I am glad I did not pinch that queen.

-js


----------



## JRG13 (May 11, 2012)

Breaking down the hive is typically a first response. Larger hives are typically more defensive. If that's not an option, you can remove the queen into a nuc and see if that helps her temperment and requeen or let the hive make a new queen.


----------



## johng (Nov 24, 2009)

In the spring put a queen excluder in between each box, then wait 3-4 days. Then go through the boxes until you find one with eggs in it, that will be the box the queen is in, take that box and move a couple hundred feet from the hive go through each frame until you find the queen. Then requeen with your new queen.
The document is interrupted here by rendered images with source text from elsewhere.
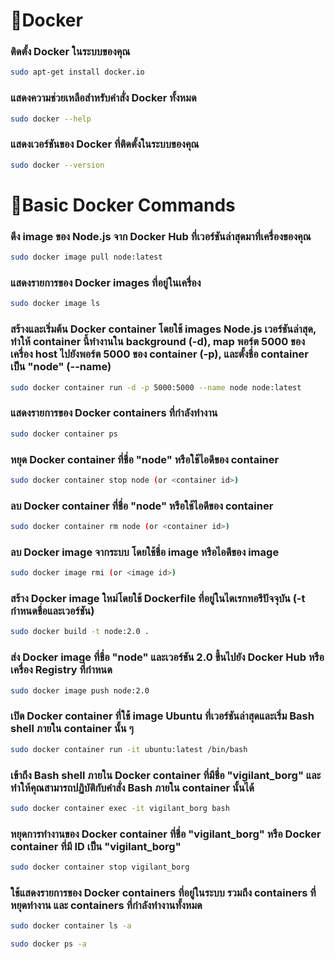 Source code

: # 🚩Docker 
  ### ติดตั้ง Docker ในระบบของคุณ
  ```sh
  sudo apt-get install docker.io
  ```
  ### แสดงความช่วยเหลือสำหรับคำสั่ง Docker ทั้งหมด
  ```sh
  sudo docker --help
  ```
  ### แสดงเวอร์ชันของ Docker ที่ติดตั้งในระบบของคุณ
  ```sh
  sudo docker --version
  ```
# 🚩Basic Docker Commands
  ### ดึง image ของ Node.js จาก Docker Hub ที่เวอร์ชันล่าสุดมาที่เครื่องของคุณ
  ```sh
  sudo docker image pull node:latest
  ```
  ### แสดงรายการของ Docker images ที่อยู่ในเครื่อง
  ```sh
  sudo docker image ls
  ```
  ### สร้างและเริ่มต้น Docker container โดยใช้ images Node.js เวอร์ชันล่าสุด, ทำให้ container นี้ทำงานใน background (-d), map พอร์ต 5000 ของเครื่อง host ไปยังพอร์ต 5000 ของ container (-p), และตั้งชื่อ container เป็น "node" (--name)
  ```sh
  sudo docker container run -d -p 5000:5000 --name node node:latest
  ```
  ### แสดงรายการของ Docker containers ที่กำลังทำงาน
  ```sh
  sudo docker container ps
  ```
  ### หยุด Docker container ที่ชื่อ "node" หรือใช้ไอดีของ container
  ```sh
  sudo docker container stop node (or <container id>)
  ```
  ### ลบ Docker container ที่ชื่อ "node" หรือใช้ไอดีของ container
  ```sh
  sudo docker container rm node (or <container id>)
  ```
  ### ลบ Docker image จากระบบ โดยใช้ชื่อ image หรือไอดีของ image
  ```sh
  sudo docker image rmi (or <image id>)
  ```
  ### สร้าง Docker image ใหม่โดยใช้ Dockerfile ที่อยู่ในไดเรกทอรีปัจจุบัน (-t กำหนดชื่อและเวอร์ชัน)
  ```sh
  sudo docker build -t node:2.0 .
  ```
  ### ส่ง Docker image ที่ชื่อ "node" และเวอร์ชัน 2.0 ขึ้นไปยัง Docker Hub หรือเครื่อง Registry ที่กำหนด
  ```sh
  sudo docker image push node:2.0
  ```
  ### เปิด Docker container ที่ใช้ image Ubuntu ที่เวอร์ชันล่าสุดและเริ่ม Bash shell ภายใน container นั้น ๆ 
  ```sh
  sudo docker container run -it ubuntu:latest /bin/bash
  ```
  ### เข้าถึง Bash shell ภายใน Docker container ที่มีชื่อ "vigilant_borg" และทำให้คุณสามารถปฏิบัติกับคำสั่ง Bash ภายใน container นั้นได้
  ```sh
  sudo docker container exec -it vigilant_borg bash
  ```
  ### หยุดการทำงานของ Docker container ที่ชื่อ "vigilant_borg" หรือ Docker container ที่มี ID เป็น "vigilant_borg"
  ```sh
  sudo docker container stop vigilant_borg
  ```
  ### ใช้แสดงรายการของ Docker containers ที่อยู่ในระบบ รวมถึง containers ที่หยุดทำงาน และ containers ที่กำลังทำงานทั้งหมด
  ```sh
  sudo docker container ls -a
  ```
  ```sh
  sudo docker ps -a
  ```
Letting them swarm in hopes of a nicer queen is not likely to get you the result you are looking for. JMHO


----------



## doc25 (Mar 9, 2007)

Make sure to suit up as well when tearing them apart. I had a very angry hive like this as well. I tore them apart for spring inspection, put them back together and they were fine. Maybe they were queenless at the time?


----------



## zookeeper (Oct 21, 2009)

There will be far fewer bees in that hive by spring time. If you still want to requeen, you'll have a lot easier time finding her then.


----------



## Paul McCarty (Mar 30, 2011)

I usually don't mess around and shake them through an excluder. Not for the faint of heart.


----------